◆ **How to complete this task**:
In the listing below, locate the line that contains "Le Client de" and the line that contains "Nombre de meetings". Restate word for word those two lines and every line between them, and nothing else.

◆ **Material for this exercise**:
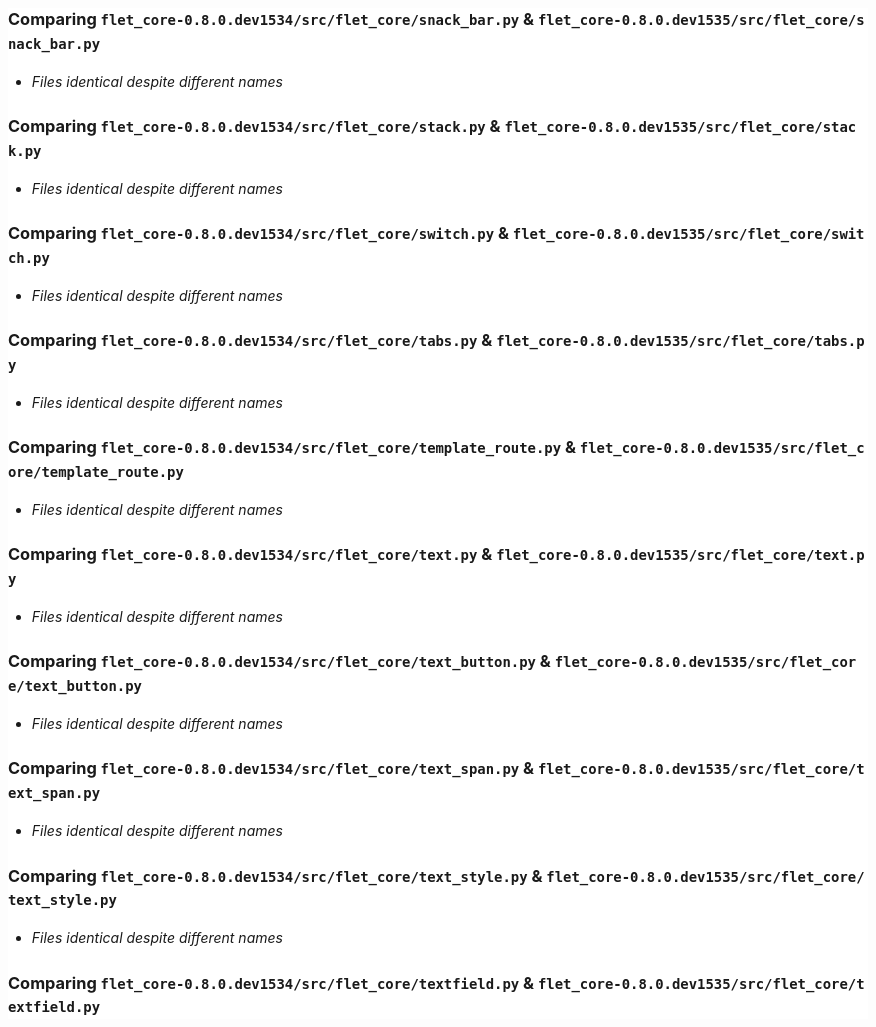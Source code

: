 ### Comparing `flet_core-0.8.0.dev1534/src/flet_core/snack_bar.py` & `flet_core-0.8.0.dev1535/src/flet_core/snack_bar.py`

 * *Files identical despite different names*

### Comparing `flet_core-0.8.0.dev1534/src/flet_core/stack.py` & `flet_core-0.8.0.dev1535/src/flet_core/stack.py`

 * *Files identical despite different names*

### Comparing `flet_core-0.8.0.dev1534/src/flet_core/switch.py` & `flet_core-0.8.0.dev1535/src/flet_core/switch.py`

 * *Files identical despite different names*

### Comparing `flet_core-0.8.0.dev1534/src/flet_core/tabs.py` & `flet_core-0.8.0.dev1535/src/flet_core/tabs.py`

 * *Files identical despite different names*

### Comparing `flet_core-0.8.0.dev1534/src/flet_core/template_route.py` & `flet_core-0.8.0.dev1535/src/flet_core/template_route.py`

 * *Files identical despite different names*

### Comparing `flet_core-0.8.0.dev1534/src/flet_core/text.py` & `flet_core-0.8.0.dev1535/src/flet_core/text.py`

 * *Files identical despite different names*

### Comparing `flet_core-0.8.0.dev1534/src/flet_core/text_button.py` & `flet_core-0.8.0.dev1535/src/flet_core/text_button.py`

 * *Files identical despite different names*

### Comparing `flet_core-0.8.0.dev1534/src/flet_core/text_span.py` & `flet_core-0.8.0.dev1535/src/flet_core/text_span.py`

 * *Files identical despite different names*

### Comparing `flet_core-0.8.0.dev1534/src/flet_core/text_style.py` & `flet_core-0.8.0.dev1535/src/flet_core/text_style.py`

 * *Files identical despite different names*

### Comparing `flet_core-0.8.0.dev1534/src/flet_core/textfield.py` & `flet_core-0.8.0.dev1535/src/flet_core/textfield.py`
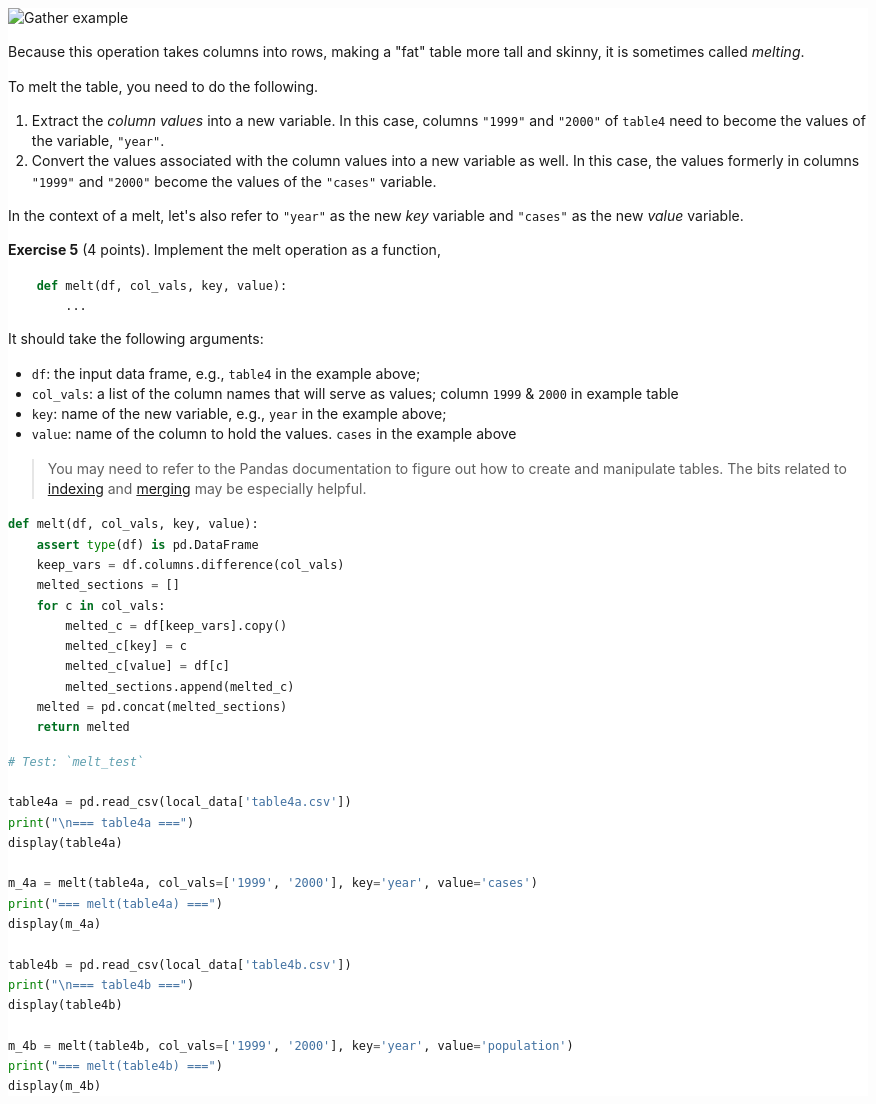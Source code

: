 ![Gather example](http://r4ds.had.co.nz/images/tidy-9.png)

Because this operation takes columns into rows, making a "fat" table more tall and skinny, it is sometimes called _melting_.




To melt the table, you need to do the following.

1. Extract the _column values_ into a new variable. In this case, columns `"1999"` and `"2000"` of `table4` need to become the values of the variable, `"year"`.
2. Convert the values associated with the column values into a new variable as well. In this case, the values formerly in columns `"1999"` and `"2000"` become the values of the `"cases"` variable.

In the context of a melt, let's also refer to `"year"` as the new _key_ variable and `"cases"` as the new _value_ variable.

**Exercise 5** (4 points). Implement the melt operation as a function,

```python
    def melt(df, col_vals, key, value):
        ...
```

It should take the following arguments:
- `df`: the input data frame, e.g., `table4` in the example above;
- `col_vals`: a list of the column names that will serve as values;  column `1999` & `2000` in example  table
- `key`: name of the new variable, e.g., `year` in the example above;
- `value`: name of the column to hold the values. `cases` in the example above

> You may need to refer to the Pandas documentation to figure out how to create and manipulate tables. The bits related to [indexing](http://pandas.pydata.org/pandas-docs/stable/indexing.html) and [merging](http://pandas.pydata.org/pandas-docs/stable/merging.html) may be especially helpful.


```python
def melt(df, col_vals, key, value):
    assert type(df) is pd.DataFrame
    keep_vars = df.columns.difference(col_vals)
    melted_sections = []
    for c in col_vals:
        melted_c = df[keep_vars].copy()
        melted_c[key] = c
        melted_c[value] = df[c]
        melted_sections.append(melted_c)
    melted = pd.concat(melted_sections)
    return melted
```


```python
# Test: `melt_test`

table4a = pd.read_csv(local_data['table4a.csv'])
print("\n=== table4a ===")
display(table4a)

m_4a = melt(table4a, col_vals=['1999', '2000'], key='year', value='cases')
print("=== melt(table4a) ===")
display(m_4a)

table4b = pd.read_csv(local_data['table4b.csv'])
print("\n=== table4b ===")
display(table4b)

m_4b = melt(table4b, col_vals=['1999', '2000'], key='year', value='population')
print("=== melt(table4b) ===")
display(m_4b)

```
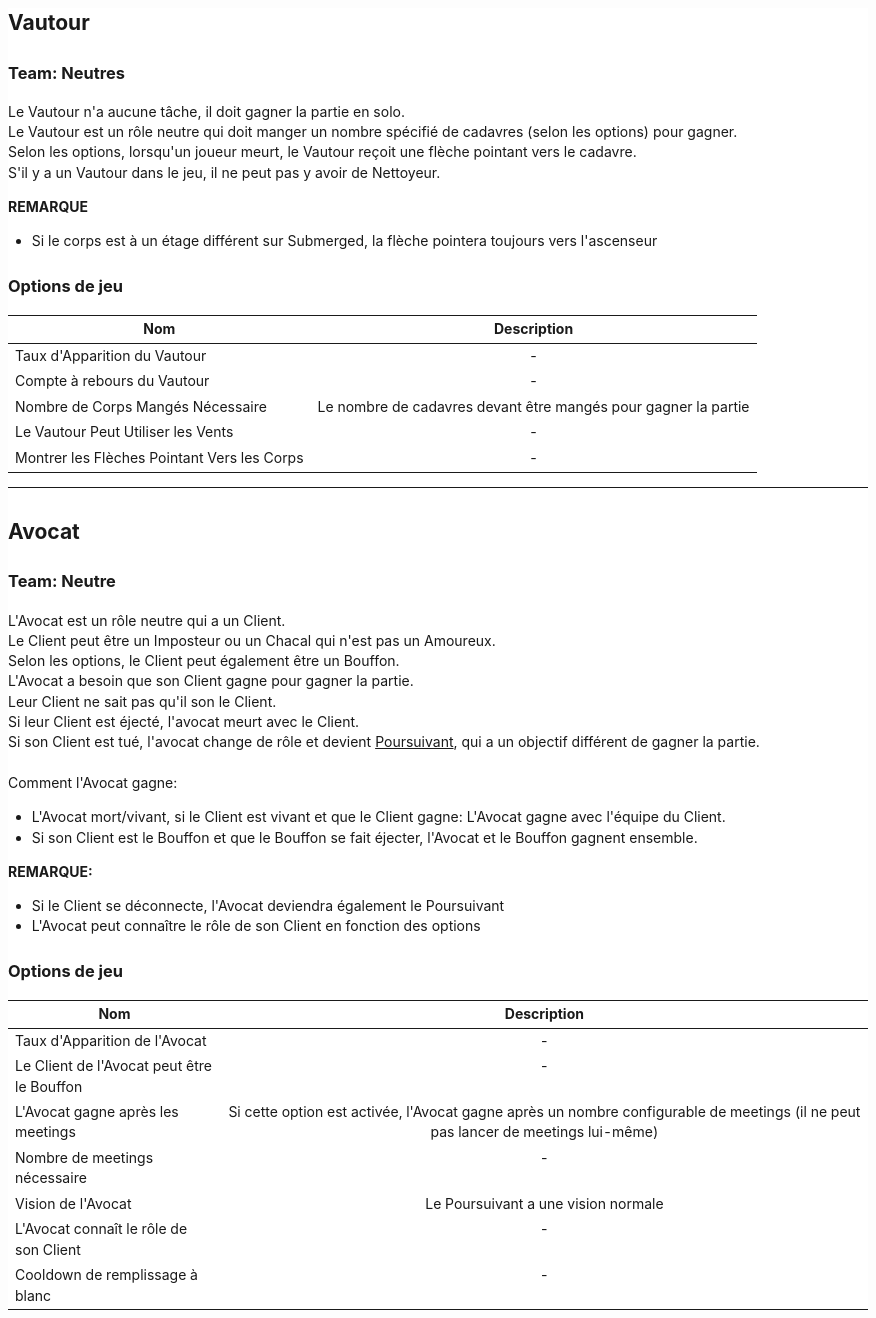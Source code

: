 ## Vautour
### **Team: Neutres**

Le Vautour n'a aucune tâche, il doit gagner la partie en solo.\
Le Vautour est un rôle neutre qui doit manger un nombre spécifié de cadavres (selon les options) pour gagner.\
Selon les options, lorsqu'un joueur meurt, le Vautour reçoit une flèche pointant vers le cadavre.\
S'il y a un Vautour dans le jeu, il ne peut pas y avoir de Nettoyeur.

**REMARQUE**
- Si le corps est à un étage différent sur Submerged, la flèche pointera toujours vers l'ascenseur

### Options de jeu
| Nom | Description |
|----------|:-------------:|
| Taux d'Apparition du Vautour | -
| Compte à rebours du Vautour | -
| Nombre de Corps Mangés Nécessaire | Le nombre de cadavres devant être mangés pour gagner la partie
| Le Vautour Peut Utiliser les Vents | -
| Montrer les Flèches Pointant Vers les Corps | -
-----------------------

## Avocat
### **Team: Neutre**
L'Avocat est un rôle neutre qui a un Client.\
Le Client peut être un Imposteur ou un Chacal qui n'est pas un Amoureux.\
Selon les options, le Client peut également être un Bouffon.\
L'Avocat a besoin que son Client gagne pour gagner la partie.\
Leur Client ne sait pas qu'il son le Client.\
Si leur Client est éjecté, l'avocat meurt avec le Client.\
Si son Client est tué, l'avocat change de rôle et devient [Poursuivant](#poursuivant), qui a un objectif différent de gagner la partie.\
\
Comment l'Avocat gagne:
- L'Avocat mort/vivant, si le Client est vivant et que le Client gagne: L'Avocat gagne avec l'équipe du Client.
- Si son Client est le Bouffon et que le Bouffon se fait éjecter, l'Avocat et le Bouffon gagnent ensemble.

**REMARQUE:**
- Si le Client se déconnecte, l'Avocat deviendra également le Poursuivant
- L'Avocat peut connaître le rôle de son Client en fonction des options

### Options de jeu
| Nom | Description |
|----------|:-------------:|
| Taux d'Apparition de l'Avocat | -
| Le Client de l'Avocat peut être le Bouffon | -
| L'Avocat gagne après les meetings | Si cette option est activée, l'Avocat gagne après un nombre configurable de meetings (il ne peut pas lancer de meetings lui-même)
| Nombre de meetings nécessaire | -
| Vision de l'Avocat | Le Poursuivant a une vision normale
| L'Avocat connaît le rôle de son Client | -
| Cooldown de remplissage à blanc | -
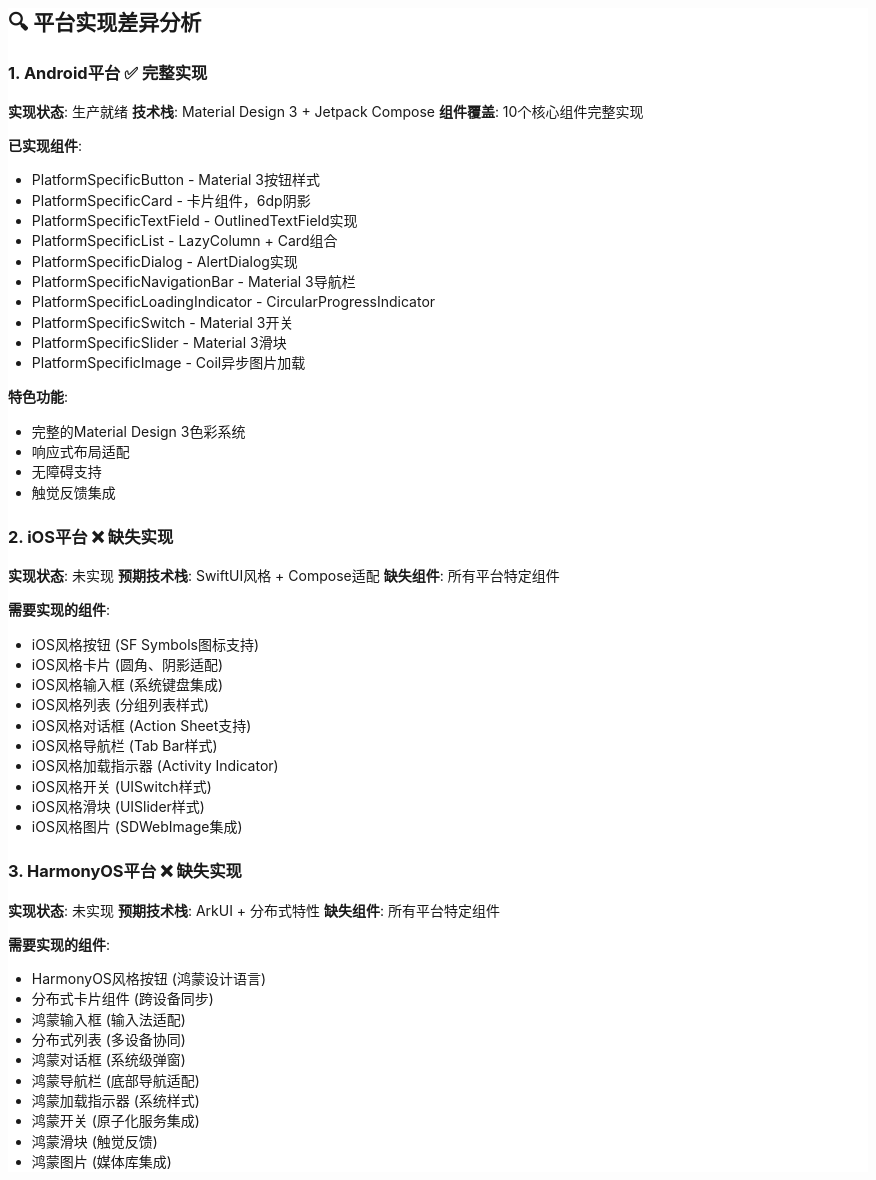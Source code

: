## 🔍 平台实现差异分析

### 1. Android平台 ✅ 完整实现
**实现状态**: 生产就绪
**技术栈**: Material Design 3 + Jetpack Compose
**组件覆盖**: 10个核心组件完整实现

**已实现组件**:
- PlatformSpecificButton - Material 3按钮样式
- PlatformSpecificCard - 卡片组件，6dp阴影
- PlatformSpecificTextField - OutlinedTextField实现
- PlatformSpecificList - LazyColumn + Card组合
- PlatformSpecificDialog - AlertDialog实现
- PlatformSpecificNavigationBar - Material 3导航栏
- PlatformSpecificLoadingIndicator - CircularProgressIndicator
- PlatformSpecificSwitch - Material 3开关
- PlatformSpecificSlider - Material 3滑块
- PlatformSpecificImage - Coil异步图片加载

**特色功能**:
- 完整的Material Design 3色彩系统
- 响应式布局适配
- 无障碍支持
- 触觉反馈集成

### 2. iOS平台 ❌ 缺失实现
**实现状态**: 未实现
**预期技术栈**: SwiftUI风格 + Compose适配
**缺失组件**: 所有平台特定组件

**需要实现的组件**:
- iOS风格按钮 (SF Symbols图标支持)
- iOS风格卡片 (圆角、阴影适配)
- iOS风格输入框 (系统键盘集成)
- iOS风格列表 (分组列表样式)
- iOS风格对话框 (Action Sheet支持)
- iOS风格导航栏 (Tab Bar样式)
- iOS风格加载指示器 (Activity Indicator)
- iOS风格开关 (UISwitch样式)
- iOS风格滑块 (UISlider样式)
- iOS风格图片 (SDWebImage集成)

### 3. HarmonyOS平台 ❌ 缺失实现
**实现状态**: 未实现
**预期技术栈**: ArkUI + 分布式特性
**缺失组件**: 所有平台特定组件

**需要实现的组件**:
- HarmonyOS风格按钮 (鸿蒙设计语言)
- 分布式卡片组件 (跨设备同步)
- 鸿蒙输入框 (输入法适配)
- 分布式列表 (多设备协同)
- 鸿蒙对话框 (系统级弹窗)
- 鸿蒙导航栏 (底部导航适配)
- 鸿蒙加载指示器 (系统样式)
- 鸿蒙开关 (原子化服务集成)
- 鸿蒙滑块 (触觉反馈)
- 鸿蒙图片 (媒体库集成)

◆ **Solution**:
| Le Client de l'Avocat peut être le Bouffon | -
| L'Avocat gagne après les meetings | Si cette option est activée, l'Avocat gagne après un nombre configurable de meetings (il ne peut pas lancer de meetings lui-même)
| Nombre de meetings nécessaire | -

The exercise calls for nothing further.